The DPC was established in 2003 through an Act of Parliament to, among other responsibilities compensate depositors in the event of a bank’s collapse. All deposit-taking financial institutions pay a premium of two percent of total deposits to the DPC.
DPC chief executive, John Chikura told participants at its one-day workshop for banks on Wednesday that as at December 31, 2014, the fund had reduced to $7,2 million after making payouts to depositors of collapsed banks.
“One hopes that no more banks are going to fail because if they do, what do we do?,” he said, adding that there was need to capitalize DPC to enable it to make future payments to depositors.
However, Chikura said the Act provides that if a bank(s) fails when the funds have been exhausted, the corporation can request operational banks to contribute to resolve the problem.
So far he said there were 17 operational banks with one — Tetrad Investment Bank — under judicial management.

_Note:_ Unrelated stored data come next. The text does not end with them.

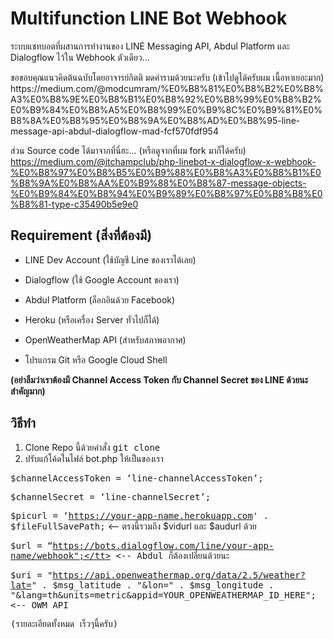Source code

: # Multifunction LINE Bot Webhook
ระบบแชทบอตที่ผสานการทำงานของ LINE Messaging API, Abdul Platform และ Dialogflow ไว้ใน Webhook ตัวเดียว...

<p> ขอขอบคุณแนวคิดต้นฉบับโดยอาจารย์กิตติ มดคำรามด้วยนะครับ (เข้าไปดูได้ครับผม เนื้อหาเยอะมาก) <br> https://medium.com/@modcumram/%E0%B8%81%E0%B8%B2%E0%B8%A3%E0%B8%9E%E0%B8%B1%E0%B8%92%E0%B8%99%E0%B8%B2%E0%B9%84%E0%B8%A5%E0%B8%99%E0%B9%8C%E0%B9%81%E0%B8%8A%E0%B8%95%E0%B8%9A%E0%B8%AD%E0%B8%95-line-message-api-abdul-dialogflow-mad-fcf570fdf954

ส่วน Source code ได้มาจากที่นี่ฮะ... (หรือดูจากที่ผม fork มาก็ได้ครับ) <br>
https://medium.com/@itchampclub/php-linebot-x-dialogflow-x-webhook-%E0%B8%97%E0%B8%B5%E0%B9%88%E0%B8%A3%E0%B8%B1%E0%B8%9A%E0%B8%AA%E0%B9%88%E0%B8%87-message-objects-%E0%B9%84%E0%B8%94%E0%B9%89%E0%B8%97%E0%B8%B8%E0%B8%81-type-c35490b5e9e0

<h2>Requirement (สิ่งที่ต้องมี)</h2>

- LINE Dev Account (ใช้บัญชี Line ของเราได้เลย)

- Dialogflow (ใช้ Google Account ของเรา)

- Abdul Platform (ล็อกอินด้วย Facebook)

- Heroku (หรือเครื่อง Server ทั่วไปก็ได้)

- OpenWeatherMap API (สำหรับสภาพอากาศ)

- โปรแกรม Git หรือ Google Cloud Shell

<b>(อย่าลืมว่าเราต้องมี Channel Access Token กับ Channel Secret ของ LINE ด้วยนะ สำคัญมาก)</b>

## วิธีทำ

1. Clone Repo นี้ด้วยคำสั่ง <tt>git clone</tt><br>
2. ปรับแก้โค้ดในไฟล์ bot.php ให้เป็นของเรา

<tt>$channelAccessToken = ‘line-channelAccessToken’;</tt>

<tt>$channelSecret = ‘line-channelSecret’;</tt>

<tt>$picurl = ‘https://your-app-name.herokuapp.com' . $fileFullSavePath;</tt> <-- ตรงนี้รวมถึง $vidurl และ $audurl ด้วย

<tt>$url = “https://bots.dialogflow.com/line/your-app-name/webhook";</tt> <-- Abdul ก็ต้องเปลี่ยนด้วยนะ

<tt>$uri = "https://api.openweathermap.org/data/2.5/weather?lat=" . $msg_latitude . "&lon=" . $msg_longitude . "&lang=th&units=metric&appid=YOUR_OPENWEATHERMAP_ID_HERE";</tt> <-- OWM API

(รายละเอียดทั้งหมด เร็วๆนี้ครับ)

He said the collapsed Capital Bank, which was owned by the National Social Security Authority, had not yet progressed to provisional liquidation due to some legal challenges.
In an earlier interview with The Source, he said the bank’s former owners had launched a legal bid to get the ownership of the financial institution.
The bank was part of Patterson Timba’s business empire which collapsed in 2011 in a cloud of poor corporate governance allegations. NSSA, a statutory pension scheme set up in 1989 to which all employees make contributions, took a controlling 84 percent stake in the bank in 2012 after converting its $8, 5 million deposit into equity and rebranded it.
As at May 31 this year, Chikura said seven banks were on the watch list including Tetrad, with four of those in a distressed financial condition.
Six banks were closed in recent years, namely Allied, Trust, AfrAsia, Capital, Interfin and Royal.
Chikura said exposure to contributory institutions was $134 million and $45,4 million to closed banks and those on the watch list.
The deposit insurance cover is currently pegged 88.5 percent with each depositor receiving $500.
“We are below the target of 90 percent, we need to cover at 90 percent to get a $1,000 per depositor. But because of limited funds we are remaining at $500 for the time being,” he said.